我的母亲是你的母亲,你的母亲也是我的母亲。你还没出生前,我就遇到过你的母亲,可即便如此,她也一样死于我手…… 萨菲罗斯!克劳德的声音里含了血,嘴里都是不知从何而来的铁锈味,却只是抓紧了被子,没有再对萨菲罗斯做任何事。他感到非常、非常疲惫。明明被打、被杀害、被侮辱的是萨菲罗斯,可是面对他软绵绵,像油一样光滑的笑容,克劳德觉得更痛苦的是自己。 他颓然地举起手,又放下,再举起。萨菲罗斯微笑着看着他,那种古怪的感觉再次出现在克劳德心里。 要怎么样,才能在一起? 他匆匆抓起自己脱下的衣服,带着六式冲了出去,连本应该杀死萨菲罗斯都忘记了。 当克劳德清醒过来的时候,他发现自己已经坐在了第七天堂里,面前摆着一杯热腾腾的咖啡。蒂法正担忧的看着他,手心覆盖上他轻轻抽搐的手背:克劳德,怎么了? 他神经性地一缩,蒂法露出受伤的表情。

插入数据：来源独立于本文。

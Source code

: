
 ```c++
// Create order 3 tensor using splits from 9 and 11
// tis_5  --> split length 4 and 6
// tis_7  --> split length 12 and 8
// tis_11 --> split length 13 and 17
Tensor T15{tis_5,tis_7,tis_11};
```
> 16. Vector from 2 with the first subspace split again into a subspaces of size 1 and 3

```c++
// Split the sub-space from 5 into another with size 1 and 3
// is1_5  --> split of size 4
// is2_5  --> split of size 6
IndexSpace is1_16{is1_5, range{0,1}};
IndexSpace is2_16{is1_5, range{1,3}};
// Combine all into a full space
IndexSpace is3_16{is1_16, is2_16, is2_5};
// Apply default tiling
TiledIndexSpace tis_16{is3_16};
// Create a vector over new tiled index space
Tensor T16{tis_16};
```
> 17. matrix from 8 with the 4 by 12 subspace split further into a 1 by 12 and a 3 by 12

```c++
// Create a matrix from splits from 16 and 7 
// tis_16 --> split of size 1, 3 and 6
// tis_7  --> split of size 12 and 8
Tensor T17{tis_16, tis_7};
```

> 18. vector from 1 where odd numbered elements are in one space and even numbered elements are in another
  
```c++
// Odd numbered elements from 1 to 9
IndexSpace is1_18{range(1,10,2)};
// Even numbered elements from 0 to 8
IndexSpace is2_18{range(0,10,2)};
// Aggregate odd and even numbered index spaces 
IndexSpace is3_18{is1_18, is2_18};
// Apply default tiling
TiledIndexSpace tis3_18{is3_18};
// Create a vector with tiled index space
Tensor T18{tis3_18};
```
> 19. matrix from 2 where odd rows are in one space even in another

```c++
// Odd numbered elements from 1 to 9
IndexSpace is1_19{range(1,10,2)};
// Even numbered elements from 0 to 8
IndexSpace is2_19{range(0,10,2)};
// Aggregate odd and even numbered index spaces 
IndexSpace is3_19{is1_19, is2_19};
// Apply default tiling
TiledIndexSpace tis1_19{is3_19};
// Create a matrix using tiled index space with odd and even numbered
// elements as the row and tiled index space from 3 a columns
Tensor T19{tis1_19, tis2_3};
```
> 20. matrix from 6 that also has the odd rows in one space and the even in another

克劳德,你最近怎么了?蒂法不容抗拒地拉起他的手,一双黑眼睛直直地望着他,好像所有龌龊都在这双眼睛下被照亮得彻底。她疲惫地说:是萨菲罗斯又出来了吗?我们是不是应该想一个办法让他一直待在生命之流里?我可以请求爱丽丝…… 克劳德垂下脑袋,凝视着地面,身体无可自拔地颤抖起来,他不敢说话,他怕蒂法听出他的害怕,听出他的异常,就在刚才,就在那一瞬间,他几乎脱口而出不要。他不要萨菲罗斯离开,不要再次回到以前单调的生活,他渴望爱,渴望萨菲罗斯。 他爱萨菲罗斯。 玛琳和丹泽尔来得及时,他们掩盖了克劳德的不正常,孩子们嬉笑着爬到他的腿上和肩上,克劳德一手抱着一个。风很好,阳光也很好,整个世界都暖洋洋的,可是他只要一看到这些美好的事情,克劳德就无法自拔地想到萨菲罗斯。 萨菲罗斯啊,你这永生不死的恶魔。 回到家里,克劳德发现萨菲罗斯不见了,倒也不觉得意外,在陪丹泽尔玩接传球的时候他就想到了。

他今年已经25岁了,容貌还是稚嫩如少年,可勇气却远没有当初击败萨菲罗斯那样充沛。克劳德给自己煮了一碗土豆糊,坐在萨菲罗斯原来的位置上安静的吃着。期间,PHS响了起来,像尖叫一样刺耳,克劳德却没管它。他不想去知道哪里又有破坏,哪里又有人死掉了,哪里又发生了什么灾难。 他只是相信,只要自己在这里,萨菲罗斯就一定会来。 一定。 fin 也许是退坑最后一篇,就这样了。